Nei lavori di quegli anni di Girolamo si intuiva un’esigenza insopprimibile
di dire di tradurre, in cromie dilatate e spesso esasperate, un’urgenza
vitale prorompente.
Era un momento di grande entusiasmo per la pittura, un momento in cui la
sua ricerca lo porta assai spesso alla disgregazione completa della forma
sacrificata sull’altare di un panteismo coloristico di grande espansione.
Parallelamente, però, Girolamo andava elaborando anche quadri dove
le figure umane e animali si riappropriavano delle loro sembianze, magari
ingigantite e deformate, collocate in uno spazio indefinito e senza misure,
in un mondo spesso blu, dove l’atemporalità del sogno poteva
far sembrare le immagini fantastici personaggi onirici schizzati fuori chissà
da dove per prodursi in conversazioni, concerti o amplessi del tutto surreali.
Alla figurazione, infatti, Girolamo non ha mai rinunciato e forse non rinuncerà
mai così che anche in situazioni senza situazione, i personaggi che
popolano i suoi dipinti, per quanto folli, disgregati e fuori dal mondo
concreto, non perdono mai del tutto un loro carattere di prepotente terragnità,
di forza realistica e sanguigna, per quanto deformi e difformi.
Pare, difatti, che essi approfittino dell’occasione offerta dalle
mani del pittore per uscire nel mondo reale, come dei geni dalla lampada
di Aladino, e, anzi, si capisce bene che, dopo aver liberamente scorazzato
per i boschi, aver giocato con gatti e galline, aver contemplato se stessi
e gli altri attraverso giochi di specchi o al di là della luna, per
loro di ritornare dentro la lampada non se ne parla proprio.
Un’altra rassegna delle sue opere presentata al Museo Casabianca di
Malo, tra il dicembre del 1995 e il gennaio del 1996, curata da Enrico Mascelloni,
e che comprendeva lavori dal 1970 al 1995, evidenziava in modo ancor più
significativo il percorso dell’artista: il frequente sopravvento preso
dalla linea, l’ispessimento insistente del colore, i bruni e i neri
sempre più assidui e determinati essere protagonisti nella costruzione
delle figure.
Certo, anche in quel gruppo di dipinti non mancava qualche scherzo ricco
di colore, qualche ironico groviglio di amanti persi nel loro sognarsi a
vicenda, qualche acquerello leggero, appena percorso da linee rarefatte.
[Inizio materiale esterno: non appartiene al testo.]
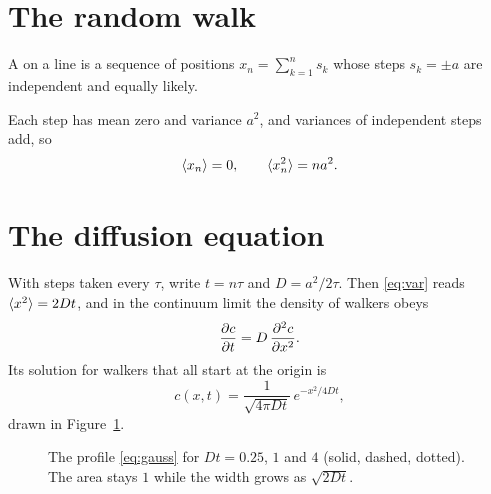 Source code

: \documentclass[11pt]{article}
\begin{document}
{\small\tableofcontents}


\section{The random walk}\label{sec:walk}

\begin{definition}\label{def:walk}
A  on a line is a sequence of positions
$x_n = \sum_{k=1}^{n} s_k$ whose steps $s_k=\pm a$ are independent and equally
likely.
\end{definition}

Each step has mean zero and variance $a^2$, and variances of independent steps
add, so
\begin{equation}\label{eq:var}
  \langle x_n \rangle = 0, \qquad \langle x_n^2 \rangle = n a^2 .
\end{equation}


\section{The diffusion equation}\label{sec:diffusion}

With steps taken every $\tau$, write $t=n\tau$ and $D=a^2/2\tau$. Then
\eqref{eq:var} reads $\langle x^2 \rangle=2Dt$, and in the continuum limit the density
of walkers obeys
\begin{equation}\label{eq:diffeq}
  \frac{\partial c}{\partial t} = D\,\frac{\partial^2 c}{\partial x^2}.
\end{equation}
Its solution for walkers that all start at the origin is
\begin{equation}\label{eq:gauss}
  c(x,t) = \frac{1}{\sqrt{4\pi D t}}\, e^{-x^2/4Dt},
\end{equation}
drawn in Figure~\ref{fig:diffusion}.

\begin{figure}[ht]
  \centering
  \figDiffusion
  \caption{The profile \eqref{eq:gauss} for $Dt=0.25$, $1$ and $4$ (solid,
  dashed, dotted). The area stays $1$ while the width grows as $\sqrt{2Dt}$.}
  \label{fig:diffusion}
\end{figure}
\end{document}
Una successiva lettura del suo itinerario creativo Dalla Guarda la offrì
nell’antologica del ’98, quella che citavo in apertura, allestita
nei suggestivi spazi della barocca chiesa di S. Giacomo a Vicenza, dove
si trovavano esposte, accanto a quelle degli anni Ottanta, anche opere più
recenti e recentissime. In esse come ebbi modo di osservare allora, le figure
di Girolamo erano ancora più stravolte e deformate in un espressionismo
spinto, quasi baconiano. Quei volti sembravano non conservare più
neanche il ricordo del proprio nome, tanto erano straniti. Si aveva l’impressione
che solo il loro autore fosse in grado di riconoscere le loro storie e le
loro esistenze e che il fatto che queste potessero essere raccontate dipendeva
esclusivamente da lui, re e poeta di carte segnate con fondi di caffè,
tinte della porpora del vino.
Infatti una costante che, invece si manterrà sempre, nell’operare
di Dalla Guarda, è l’uso di certi materiali, scelti tra i più
semplici e poveri possibile: carta, per esempio, di gran lunga preferita
alla tela; non di rado anche carta di recupero. E poi, per colore, qualsiasi
sostanza che tinge e che si trova a portata di mano. Un carboncino di legno
raccolto dal caminetto, un fondo denso di thè, una matita, una ditata
di vino rosso.
Naturalmente vengono utilizzati anche pastelli ad acqua, stesi a secco e
ripassati con le dita bagnate. I pennelli, infatti, sono stati presto abbandonati,
quasi l’esigenza espressiva dell’artista sia quella di accorciare,
nel tempo e nello spazio, le distanze tra il suo corpo, le sue mani, e la
superficie da dipingere, in un desiderio di contatto diretto tra il mondo
da rappresentare, dentro di sé, e quello esterno, fuori di sé,
dove le idee prendono vita anche agli occhi degli altri.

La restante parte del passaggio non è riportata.